Politicians and media alike flock to Iowa every four years to cover the first in the nation caucuses, but we might want to start asking ourselves if that is the wisest decision considering the winner of the Iowa caucuses usually doesn't win the nomination of their respective party. In fact, it almost seems like the kiss of death for a candidate of either political party.
Only two Democrats (who went unopposed) that won the Iowa caucus since 1972 have gone on to win the Presidency. Their names are Bill Clinton and President Obama. And only two Republicans (who went unopposed) that won the Iowa caucus since 1972 have gone on to win the Presidency. Their names are Ronald Reagan and George W. Bush.
So while there will a lot of hoopla over who wins the 2016 Iowa caucuses, I encourage everyone to remind themselves that a lot more American citizens will get to have their say before the eventual nominee of either party will earn enough delegates to secure the parties nomination.

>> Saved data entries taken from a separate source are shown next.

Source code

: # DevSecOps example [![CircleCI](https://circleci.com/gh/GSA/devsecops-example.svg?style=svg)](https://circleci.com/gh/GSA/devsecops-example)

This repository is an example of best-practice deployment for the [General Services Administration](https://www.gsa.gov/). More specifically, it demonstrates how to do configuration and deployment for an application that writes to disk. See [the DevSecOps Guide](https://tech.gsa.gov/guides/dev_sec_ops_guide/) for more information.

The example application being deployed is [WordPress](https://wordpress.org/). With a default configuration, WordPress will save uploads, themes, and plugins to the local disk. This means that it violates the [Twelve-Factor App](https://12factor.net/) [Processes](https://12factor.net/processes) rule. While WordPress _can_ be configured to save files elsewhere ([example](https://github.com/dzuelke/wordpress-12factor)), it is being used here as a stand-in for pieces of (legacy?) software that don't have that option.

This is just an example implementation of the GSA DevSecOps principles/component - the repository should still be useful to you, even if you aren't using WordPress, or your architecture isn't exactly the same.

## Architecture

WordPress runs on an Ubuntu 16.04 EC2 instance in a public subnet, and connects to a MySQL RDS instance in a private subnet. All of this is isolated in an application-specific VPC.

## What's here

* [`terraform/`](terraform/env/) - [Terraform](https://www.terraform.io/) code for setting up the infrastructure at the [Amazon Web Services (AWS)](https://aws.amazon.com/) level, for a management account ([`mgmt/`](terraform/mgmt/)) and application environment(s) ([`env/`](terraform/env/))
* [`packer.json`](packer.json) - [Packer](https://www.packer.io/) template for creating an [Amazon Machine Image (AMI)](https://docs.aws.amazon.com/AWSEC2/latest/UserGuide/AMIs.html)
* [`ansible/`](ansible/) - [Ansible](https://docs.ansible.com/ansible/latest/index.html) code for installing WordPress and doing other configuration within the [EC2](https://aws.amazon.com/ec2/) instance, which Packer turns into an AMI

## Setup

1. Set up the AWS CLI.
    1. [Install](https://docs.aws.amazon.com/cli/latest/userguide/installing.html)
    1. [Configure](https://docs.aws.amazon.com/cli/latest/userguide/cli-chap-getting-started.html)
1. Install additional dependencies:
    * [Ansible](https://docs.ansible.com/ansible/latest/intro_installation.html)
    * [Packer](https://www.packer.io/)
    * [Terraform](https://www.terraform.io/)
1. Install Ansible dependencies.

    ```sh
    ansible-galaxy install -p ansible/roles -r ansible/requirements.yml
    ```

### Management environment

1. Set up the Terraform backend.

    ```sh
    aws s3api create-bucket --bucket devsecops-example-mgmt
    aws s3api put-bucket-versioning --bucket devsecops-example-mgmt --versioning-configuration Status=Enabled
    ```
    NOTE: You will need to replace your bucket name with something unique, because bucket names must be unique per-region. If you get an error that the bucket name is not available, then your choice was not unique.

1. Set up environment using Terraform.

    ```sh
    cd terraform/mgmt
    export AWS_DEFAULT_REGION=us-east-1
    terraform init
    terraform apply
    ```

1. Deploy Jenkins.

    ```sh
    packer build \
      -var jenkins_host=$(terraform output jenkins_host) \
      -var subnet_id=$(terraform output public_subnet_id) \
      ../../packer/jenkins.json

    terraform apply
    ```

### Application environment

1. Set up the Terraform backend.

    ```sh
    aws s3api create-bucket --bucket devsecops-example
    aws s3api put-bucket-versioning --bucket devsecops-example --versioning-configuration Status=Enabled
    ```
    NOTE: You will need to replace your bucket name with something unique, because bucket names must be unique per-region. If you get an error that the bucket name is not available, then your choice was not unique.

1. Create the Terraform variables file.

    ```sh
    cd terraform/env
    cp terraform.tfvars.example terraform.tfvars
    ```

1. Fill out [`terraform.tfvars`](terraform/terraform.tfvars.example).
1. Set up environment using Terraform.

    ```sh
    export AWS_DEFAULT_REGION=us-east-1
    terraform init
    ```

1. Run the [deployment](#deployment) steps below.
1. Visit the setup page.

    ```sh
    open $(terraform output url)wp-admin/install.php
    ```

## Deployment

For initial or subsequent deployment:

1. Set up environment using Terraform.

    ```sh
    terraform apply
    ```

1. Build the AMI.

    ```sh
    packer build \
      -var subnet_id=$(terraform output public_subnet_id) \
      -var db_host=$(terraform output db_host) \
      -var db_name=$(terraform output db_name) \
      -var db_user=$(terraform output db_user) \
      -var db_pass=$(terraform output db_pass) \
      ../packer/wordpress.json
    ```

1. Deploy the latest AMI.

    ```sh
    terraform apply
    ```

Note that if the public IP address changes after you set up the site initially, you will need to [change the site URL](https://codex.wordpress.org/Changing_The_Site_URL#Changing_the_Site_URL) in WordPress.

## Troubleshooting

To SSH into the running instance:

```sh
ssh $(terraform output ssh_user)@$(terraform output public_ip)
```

This is a great point. I am in my mid thirties and I've always wondered why a state like California, New York, Texas, or Florida doesn't have their say first. I get why smaller states should get to have their say in the nomination process, but they shouldn't have a bigger say than the states where the vast majority of Americans live.
Max Wrote: I agree with some of your argument, but it's hard to overlook the fact that Iowa picked four of the last five Presidents we've had. I know that's a short history, but it's still something to think about.